Stress and feelings of loss of control/no control lead to frustration which leads to anger. Stress & lack of control aren't the only causes of my anger but they are major contributors. She and I are working on strategies for me to use when I feel stressed or out of control. If we can head me off from getting frustrated, then we have a good chance of keeping me from getting angry. We're working on changing the way I perceive things. And coming up with healthy techniques I can use to control my stress and frustration. I need to let go of the things I have no control over. I need to let go of the peanuts more often. I want to change. I want to get back to the way I was. I don't like being angry and irritable all the time. Angry, irritable, catty, bitchy, and prickly are all parts of my personality but I never tended to be any of those things for any length of time. I don't know what triggered me to start being angry and irritable all the time.
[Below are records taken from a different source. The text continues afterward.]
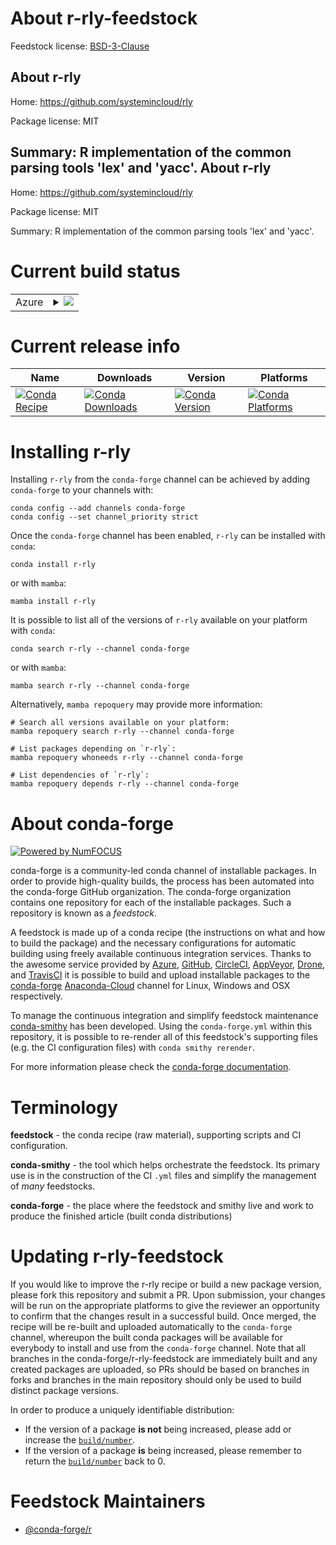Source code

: About r-rly-feedstock
=====================

Feedstock license: [BSD-3-Clause](https://github.com/conda-forge/r-rly-feedstock/blob/main/LICENSE.txt)

About r-rly
-----------

Home: https://github.com/systemincloud/rly

Package license: MIT

Summary: R implementation of the common parsing tools 'lex' and 'yacc'.
About r-rly
-----------

Home: https://github.com/systemincloud/rly

Package license: MIT

Summary: R implementation of the common parsing tools 'lex' and 'yacc'.

Current build status
====================


<table>
    
  <tr>
    <td>Azure</td>
    <td>
      <details>
        <summary>
          <a href="https://dev.azure.com/conda-forge/feedstock-builds/_build/latest?definitionId=1549&branchName=main">
            <img src="https://dev.azure.com/conda-forge/feedstock-builds/_apis/build/status/r-rly-feedstock?branchName=main">
          </a>
        </summary>
        <table>
          <thead><tr><th>Variant</th><th>Status</th></tr></thead>
          <tbody><tr>
              <td>linux_64_r_base4.2</td>
              <td>
                <a href="https://dev.azure.com/conda-forge/feedstock-builds/_build/latest?definitionId=1549&branchName=main">
                  <img src="https://dev.azure.com/conda-forge/feedstock-builds/_apis/build/status/r-rly-feedstock?branchName=main&jobName=linux&configuration=linux%20linux_64_r_base4.2" alt="variant">
                </a>
              </td>
            </tr><tr>
              <td>linux_64_r_base4.3</td>
              <td>
                <a href="https://dev.azure.com/conda-forge/feedstock-builds/_build/latest?definitionId=1549&branchName=main">
                  <img src="https://dev.azure.com/conda-forge/feedstock-builds/_apis/build/status/r-rly-feedstock?branchName=main&jobName=linux&configuration=linux%20linux_64_r_base4.3" alt="variant">
                </a>
              </td>
            </tr><tr>
              <td>osx_64_r_base4.2</td>
              <td>
                <a href="https://dev.azure.com/conda-forge/feedstock-builds/_build/latest?definitionId=1549&branchName=main">
                  <img src="https://dev.azure.com/conda-forge/feedstock-builds/_apis/build/status/r-rly-feedstock?branchName=main&jobName=osx&configuration=osx%20osx_64_r_base4.2" alt="variant">
                </a>
              </td>
            </tr><tr>
              <td>osx_64_r_base4.3</td>
              <td>
                <a href="https://dev.azure.com/conda-forge/feedstock-builds/_build/latest?definitionId=1549&branchName=main">
                  <img src="https://dev.azure.com/conda-forge/feedstock-builds/_apis/build/status/r-rly-feedstock?branchName=main&jobName=osx&configuration=osx%20osx_64_r_base4.3" alt="variant">
                </a>
              </td>
            </tr><tr>
              <td>win_64</td>
              <td>
                <a href="https://dev.azure.com/conda-forge/feedstock-builds/_build/latest?definitionId=1549&branchName=main">
                  <img src="https://dev.azure.com/conda-forge/feedstock-builds/_apis/build/status/r-rly-feedstock?branchName=main&jobName=win&configuration=win%20win_64_" alt="variant">
                </a>
              </td>
            </tr>
          </tbody>
        </table>
      </details>
    </td>
  </tr>
</table>

Current release info
====================

| Name | Downloads | Version | Platforms |
| --- | --- | --- | --- |
| [![Conda Recipe](https://img.shields.io/badge/recipe-r--rly-green.svg)](https://anaconda.org/conda-forge/r-rly) | [![Conda Downloads](https://img.shields.io/conda/dn/conda-forge/r-rly.svg)](https://anaconda.org/conda-forge/r-rly) | [![Conda Version](https://img.shields.io/conda/vn/conda-forge/r-rly.svg)](https://anaconda.org/conda-forge/r-rly) | [![Conda Platforms](https://img.shields.io/conda/pn/conda-forge/r-rly.svg)](https://anaconda.org/conda-forge/r-rly) |

Installing r-rly
================

Installing `r-rly` from the `conda-forge` channel can be achieved by adding `conda-forge` to your channels with:

```
conda config --add channels conda-forge
conda config --set channel_priority strict
```

Once the `conda-forge` channel has been enabled, `r-rly` can be installed with `conda`:

```
conda install r-rly
```

or with `mamba`:

```
mamba install r-rly
```

It is possible to list all of the versions of `r-rly` available on your platform with `conda`:

```
conda search r-rly --channel conda-forge
```

or with `mamba`:

```
mamba search r-rly --channel conda-forge
```

Alternatively, `mamba repoquery` may provide more information:

```
# Search all versions available on your platform:
mamba repoquery search r-rly --channel conda-forge

# List packages depending on `r-rly`:
mamba repoquery whoneeds r-rly --channel conda-forge

# List dependencies of `r-rly`:
mamba repoquery depends r-rly --channel conda-forge
```


About conda-forge
=================

[![Powered by
NumFOCUS](https://img.shields.io/badge/powered%20by-NumFOCUS-orange.svg?style=flat&colorA=E1523D&colorB=007D8A)](https://numfocus.org)

conda-forge is a community-led conda channel of installable packages.
In order to provide high-quality builds, the process has been automated into the
conda-forge GitHub organization. The conda-forge organization contains one repository
for each of the installable packages. Such a repository is known as a *feedstock*.

A feedstock is made up of a conda recipe (the instructions on what and how to build
the package) and the necessary configurations for automatic building using freely
available continuous integration services. Thanks to the awesome service provided by
[Azure](https://azure.microsoft.com/en-us/services/devops/), [GitHub](https://github.com/),
[CircleCI](https://circleci.com/), [AppVeyor](https://www.appveyor.com/),
[Drone](https://cloud.drone.io/welcome), and [TravisCI](https://travis-ci.com/)
it is possible to build and upload installable packages to the
[conda-forge](https://anaconda.org/conda-forge) [Anaconda-Cloud](https://anaconda.org/)
channel for Linux, Windows and OSX respectively.

To manage the continuous integration and simplify feedstock maintenance
[conda-smithy](https://github.com/conda-forge/conda-smithy) has been developed.
Using the ``conda-forge.yml`` within this repository, it is possible to re-render all of
this feedstock's supporting files (e.g. the CI configuration files) with ``conda smithy rerender``.

For more information please check the [conda-forge documentation](https://conda-forge.org/docs/).

Terminology
===========

**feedstock** - the conda recipe (raw material), supporting scripts and CI configuration.

**conda-smithy** - the tool which helps orchestrate the feedstock.
                   Its primary use is in the construction of the CI ``.yml`` files
                   and simplify the management of *many* feedstocks.

**conda-forge** - the place where the feedstock and smithy live and work to
                  produce the finished article (built conda distributions)


Updating r-rly-feedstock
========================

If you would like to improve the r-rly recipe or build a new
package version, please fork this repository and submit a PR. Upon submission,
your changes will be run on the appropriate platforms to give the reviewer an
opportunity to confirm that the changes result in a successful build. Once
merged, the recipe will be re-built and uploaded automatically to the
`conda-forge` channel, whereupon the built conda packages will be available for
everybody to install and use from the `conda-forge` channel.
Note that all branches in the conda-forge/r-rly-feedstock are
immediately built and any created packages are uploaded, so PRs should be based
on branches in forks and branches in the main repository should only be used to
build distinct package versions.

In order to produce a uniquely identifiable distribution:
 * If the version of a package **is not** being increased, please add or increase
   the [``build/number``](https://docs.conda.io/projects/conda-build/en/latest/resources/define-metadata.html#build-number-and-string).
 * If the version of a package **is** being increased, please remember to return
   the [``build/number``](https://docs.conda.io/projects/conda-build/en/latest/resources/define-metadata.html#build-number-and-string)
   back to 0.

Feedstock Maintainers
=====================

* [@conda-forge/r](https://github.com/conda-forge/r/)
No matter. These feelings and thoughts do me no good. They're bad for me. They're bad for my wife. They'll be bad for the baby. They build up inside until I reach critical mass and then I blow up. Like a volcano. Like a nuclear bomb. Laying waste to everything and everyone in my path. Then I'm left feeling embarrassed and ashamed by my behavior. And all the apologizing I have to do to people for acting like such a colossal a-hole. Like I said, these negative thoughts & feelings do me no good.


Some of the things I'm trying to let go of getting upset at:
  • Lazy co-workers. They don't care. No good would come of me getting upset or making comments about them and their work ethic. They are probably not very happy at their jobs and are trying to get out of it. I actually do enjoy my work most days so I need to focus on me and the satisfaction I get from accomplishing something and doing a good job.
  • Lousy drivers. They are clueless and don't care. As long as they aren't hitting me or my car. I need to let it go. Me getting upset or making comments won't affect them or their actions.
  • Clueless people: Who jay walk in front of traffic without looking, therefore forcing drivers to slow down for them. Who take up extra spaces on the bus with all their crap. Who stand right in front of elevator doors and try to get on the elevator before letting you get off. Who park their cars so close to your's it's difficult for you to get in your car. Who are too lazy to take their shopping cart to the shopping cart pen in the parking lot or back to the front of the store. They are who they are, nothing I say or do will make a difference in their behavior. BUT I can change how I react and feel about it. Me getting mad at these people won't change their behavior. But it will get me mad and make my blood pressure rise. So I need to let it go.
  • My sister: For not coming up & visiting the dad more and helping more with taking care of our dad. For the piss poor job she does when she does take care of my dad. She is who she is. Nothing I say or do will change her behavior. Anything I do say will just make her resistant to coming up more/helping with the dad. So I'm better off changing how I feel about the situation.
Letting all these things get to me serves me no good. It raises my blood pressure, makes me want to eat poorly, gets me crankin' at people that don't deserve my bitchiness. So for 2008 I want to work on getting back to the old me.

I want to be well on my way with this before the baby arrives. I know I'll have very little control when the baby arrives. Other than providing food and a good environment for the baby, we'll have very little control of it's behavior. So I figure the sooner I start the better off everyone in my life will be.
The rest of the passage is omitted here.